Hearts: Ann Budge to look at 'formal challenge' to possible relegation
- Published
Hearts "will be taking further advice" should they be "expelled" from the Scottish Premiership, says Ann Budge.
A lack of top-flight support means reconstruction and a larger top league will not be put in place this summer.
And Hearts, four points adrift at the bottom, face relegation if the 2019-20 Premiership cannot be completed.
Chair Budge she will look at "what options are open to us and to other clubs in the same position, to formally challenge this outcome".
"I am bitterly disappointed, although sadly not surprised, that there is insufficient support from Premiership clubs to expand the top league," Budge told the Hearts website.

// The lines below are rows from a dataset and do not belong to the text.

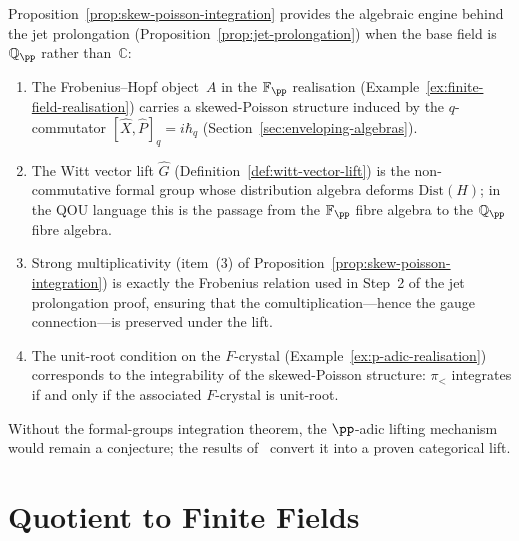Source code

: \begin{remark}
\label{rem:witt-lift-qou}
Proposition~\ref{prop:skew-poisson-integration} provides the algebraic
engine behind the jet prolongation
(Proposition~\ref{prop:jet-prolongation}) when the base field is
$\mathbb{Q}_\pp$ rather than~$\mathbb{C}$:
\begin{enumerate}
  \item The Frobenius--Hopf object~$A$ in the $\mathbb{F}_\pp$ realisation
        (Example~\ref{ex:finite-field-realisation}) carries a
        skewed-Poisson structure induced by the $q$-commutator
        $[\hat{X},\hat{P}]_q = i\hbar_q$
        (Section~\ref{sec:enveloping-algebras}).
  \item The Witt vector lift $\widehat{G}$
        (Definition~\ref{def:witt-vector-lift}) is the non-commutative
        formal group whose distribution algebra deforms
        $\mathrm{Dist}(H)$; in the QOU language this is the passage from
        the $\mathbb{F}_\pp$ fibre algebra to the $\mathbb{Q}_\pp$ fibre
        algebra.
  \item Strong multiplicativity (item~(3) of
        Proposition~\ref{prop:skew-poisson-integration}) is exactly the
        Frobenius relation used in Step~2 of the jet prolongation proof,
        ensuring that the comultiplication---hence the gauge connection---is
        preserved under the lift.
  \item The unit-root condition on the $F$-crystal
        (Example~\ref{ex:p-adic-realisation}) corresponds to the
        integrability of the skewed-Poisson structure: $\pi_<$ integrates
        if and only if the associated $F$-crystal is unit-root.
\end{enumerate}
Without the formal-groups integration theorem, the $\pp$-adic lifting
mechanism would remain a conjecture; the results
of~\cite{fred2005} convert it into a proven categorical lift.
\end{remark}


\section{Quotient to Finite Fields}
\label{sec:finite-fields}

"It is fundamentally wrong that any club should be unfairly penalised by exceptional decisions that have had to be taken to deal with the current crisis. I would stand by that view, regardless of Hearts' own position.
"To pour more financial hardship on specific clubs, given what we are all going through both now and for the foreseeable future, is both outrageous and shameful."
All Scottish football was suspended in mid-March because of coronavirus and SPFL clubs passed a resolution in April to end the Championship and Leagues One and Two early. As a result, Partick Thistle and Stranraer finished bottom of the second and third tiers and face demotion.
The resolution also gave the the SPFL board the power to declare the top flight over if the outstanding 49 fixtures cannot be completed.
A league reconstruction panel, co-chaired by Budge, discussed changing the current 12-10-10-10 model to three leagues of 14 or a 14-14-16 set-up, with the latter option including the Highland and Lowland League champions. Both would have given Thistle, Stranraer and potentially Hearts a reprieve from relegation.
Any plan would need a majority of Premiership clubs to back it for it to stand any chance of being passed by all SPFL clubs. However, at Friday's meeting of the current 12 top-flight sides and Championship winners Dundee United, it emerged most were against change.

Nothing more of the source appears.